● Provided data:

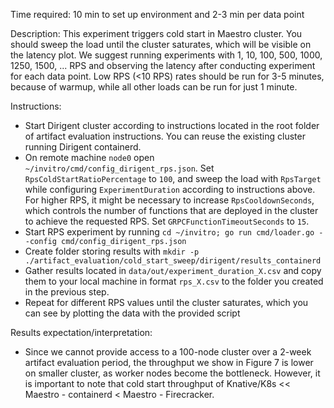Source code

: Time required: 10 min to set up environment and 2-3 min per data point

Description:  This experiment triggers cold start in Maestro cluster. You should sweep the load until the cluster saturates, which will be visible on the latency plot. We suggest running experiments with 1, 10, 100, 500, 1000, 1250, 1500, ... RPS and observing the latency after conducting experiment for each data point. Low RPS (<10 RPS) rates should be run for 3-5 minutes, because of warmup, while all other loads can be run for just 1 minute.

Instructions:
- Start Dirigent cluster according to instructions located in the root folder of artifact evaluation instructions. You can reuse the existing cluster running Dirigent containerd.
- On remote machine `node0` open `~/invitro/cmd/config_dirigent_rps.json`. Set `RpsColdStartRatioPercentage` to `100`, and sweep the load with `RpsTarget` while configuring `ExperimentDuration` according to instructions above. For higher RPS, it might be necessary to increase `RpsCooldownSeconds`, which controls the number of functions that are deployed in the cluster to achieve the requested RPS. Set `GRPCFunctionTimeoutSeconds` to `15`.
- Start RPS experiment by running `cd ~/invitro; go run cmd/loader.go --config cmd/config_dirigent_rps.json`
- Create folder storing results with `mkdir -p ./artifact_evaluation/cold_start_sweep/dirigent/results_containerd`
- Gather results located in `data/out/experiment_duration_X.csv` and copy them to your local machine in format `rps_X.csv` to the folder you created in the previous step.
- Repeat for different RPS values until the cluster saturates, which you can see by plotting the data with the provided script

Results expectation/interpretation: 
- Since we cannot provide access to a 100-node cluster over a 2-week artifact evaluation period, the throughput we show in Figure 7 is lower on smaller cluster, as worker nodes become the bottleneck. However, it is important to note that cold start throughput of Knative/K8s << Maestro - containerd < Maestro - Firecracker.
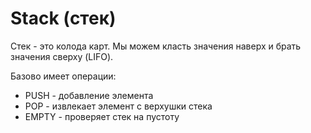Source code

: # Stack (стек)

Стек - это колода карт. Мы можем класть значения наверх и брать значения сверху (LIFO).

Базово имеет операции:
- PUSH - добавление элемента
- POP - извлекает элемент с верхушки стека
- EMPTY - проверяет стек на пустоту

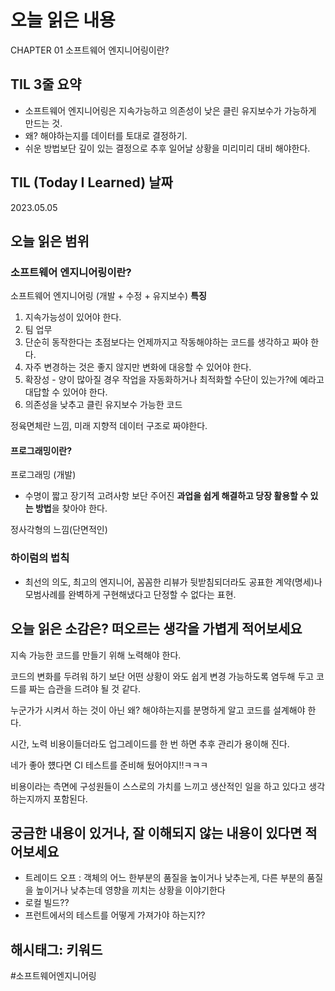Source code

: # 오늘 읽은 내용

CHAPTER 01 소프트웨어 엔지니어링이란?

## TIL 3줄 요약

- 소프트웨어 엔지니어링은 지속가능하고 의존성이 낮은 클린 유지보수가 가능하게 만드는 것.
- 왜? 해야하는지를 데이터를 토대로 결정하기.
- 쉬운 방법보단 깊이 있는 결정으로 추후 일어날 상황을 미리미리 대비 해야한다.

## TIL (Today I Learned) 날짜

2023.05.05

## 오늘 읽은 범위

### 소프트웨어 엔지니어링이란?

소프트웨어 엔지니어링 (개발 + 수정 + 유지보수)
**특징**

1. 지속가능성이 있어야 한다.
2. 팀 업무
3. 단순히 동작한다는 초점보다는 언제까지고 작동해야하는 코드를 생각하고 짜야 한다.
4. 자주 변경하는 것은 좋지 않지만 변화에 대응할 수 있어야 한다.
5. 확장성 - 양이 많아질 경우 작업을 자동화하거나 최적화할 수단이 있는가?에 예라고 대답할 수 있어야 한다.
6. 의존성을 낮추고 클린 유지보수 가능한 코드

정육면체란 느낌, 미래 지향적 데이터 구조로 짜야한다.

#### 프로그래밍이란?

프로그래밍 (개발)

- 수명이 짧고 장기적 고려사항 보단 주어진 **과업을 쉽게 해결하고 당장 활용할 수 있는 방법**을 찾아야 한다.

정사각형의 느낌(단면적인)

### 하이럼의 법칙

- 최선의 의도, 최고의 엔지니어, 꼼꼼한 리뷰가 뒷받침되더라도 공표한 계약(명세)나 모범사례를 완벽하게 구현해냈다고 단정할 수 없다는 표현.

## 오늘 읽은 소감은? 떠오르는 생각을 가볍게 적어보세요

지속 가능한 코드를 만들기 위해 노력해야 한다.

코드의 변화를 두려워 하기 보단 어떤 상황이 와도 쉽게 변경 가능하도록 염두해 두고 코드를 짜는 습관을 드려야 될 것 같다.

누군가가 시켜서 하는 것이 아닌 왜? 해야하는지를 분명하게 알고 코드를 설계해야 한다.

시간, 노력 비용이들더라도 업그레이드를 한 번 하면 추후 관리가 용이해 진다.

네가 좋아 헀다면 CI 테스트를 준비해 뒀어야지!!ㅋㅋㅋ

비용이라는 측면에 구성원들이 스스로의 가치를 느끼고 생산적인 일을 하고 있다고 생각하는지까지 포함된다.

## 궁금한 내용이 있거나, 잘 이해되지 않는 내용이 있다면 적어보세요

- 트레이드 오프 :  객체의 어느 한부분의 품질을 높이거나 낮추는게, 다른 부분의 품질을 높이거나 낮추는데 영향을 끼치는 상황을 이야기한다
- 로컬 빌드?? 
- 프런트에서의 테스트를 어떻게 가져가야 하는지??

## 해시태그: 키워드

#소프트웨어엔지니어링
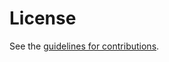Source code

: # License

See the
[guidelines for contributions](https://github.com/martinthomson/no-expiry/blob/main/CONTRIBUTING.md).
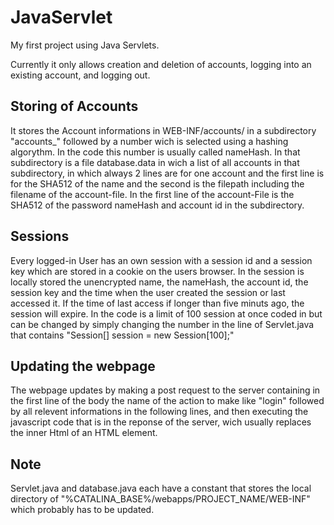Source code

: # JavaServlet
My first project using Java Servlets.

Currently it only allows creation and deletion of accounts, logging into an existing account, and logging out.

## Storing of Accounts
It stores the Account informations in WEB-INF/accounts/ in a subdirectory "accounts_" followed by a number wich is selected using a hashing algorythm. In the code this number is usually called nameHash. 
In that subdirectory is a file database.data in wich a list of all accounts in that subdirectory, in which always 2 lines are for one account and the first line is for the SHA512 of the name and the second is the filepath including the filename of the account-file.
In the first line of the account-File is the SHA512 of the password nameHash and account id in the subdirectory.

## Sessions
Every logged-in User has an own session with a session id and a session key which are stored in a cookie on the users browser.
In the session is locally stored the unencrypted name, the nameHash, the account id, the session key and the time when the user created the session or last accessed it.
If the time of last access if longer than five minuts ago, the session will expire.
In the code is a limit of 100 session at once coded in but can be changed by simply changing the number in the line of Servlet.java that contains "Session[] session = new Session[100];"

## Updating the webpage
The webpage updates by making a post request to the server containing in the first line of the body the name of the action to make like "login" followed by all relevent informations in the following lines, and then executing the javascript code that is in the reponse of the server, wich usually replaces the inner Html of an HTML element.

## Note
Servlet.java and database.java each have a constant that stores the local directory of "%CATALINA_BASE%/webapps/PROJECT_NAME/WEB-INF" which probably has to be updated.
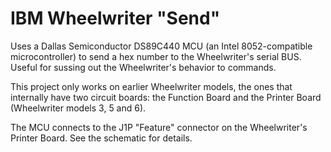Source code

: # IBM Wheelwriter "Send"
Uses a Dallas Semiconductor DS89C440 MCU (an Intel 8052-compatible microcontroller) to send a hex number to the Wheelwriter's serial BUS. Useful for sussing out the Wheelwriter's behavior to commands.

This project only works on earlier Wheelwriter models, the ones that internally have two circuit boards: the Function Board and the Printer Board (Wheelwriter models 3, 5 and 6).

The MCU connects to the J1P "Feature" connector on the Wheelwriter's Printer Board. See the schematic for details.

● Prompt: Only an exact copy is needed: the lines from the opening of the listing through the line with "- Create folder", both included, minus the pictures.

● Result of the task:
Source code

: Time required: 10 min to set up environment and 2-3 min per data point

Description:  This experiment triggers cold start in Maestro cluster. You should sweep the load until the cluster saturates, which will be visible on the latency plot. We suggest running experiments with 1, 10, 100, 500, 1000, 1250, 1500, ... RPS and observing the latency after conducting experiment for each data point. Low RPS (<10 RPS) rates should be run for 3-5 minutes, because of warmup, while all other loads can be run for just 1 minute.

Instructions:
- Start Dirigent cluster according to instructions located in the root folder of artifact evaluation instructions. You can reuse the existing cluster running Dirigent containerd.
- On remote machine `node0` open `~/invitro/cmd/config_dirigent_rps.json`. Set `RpsColdStartRatioPercentage` to `100`, and sweep the load with `RpsTarget` while configuring `ExperimentDuration` according to instructions above. For higher RPS, it might be necessary to increase `RpsCooldownSeconds`, which controls the number of functions that are deployed in the cluster to achieve the requested RPS. Set `GRPCFunctionTimeoutSeconds` to `15`.
- Start RPS experiment by running `cd ~/invitro; go run cmd/loader.go --config cmd/config_dirigent_rps.json`
- Create folder storing results with `mkdir -p ./artifact_evaluation/cold_start_sweep/dirigent/results_containerd`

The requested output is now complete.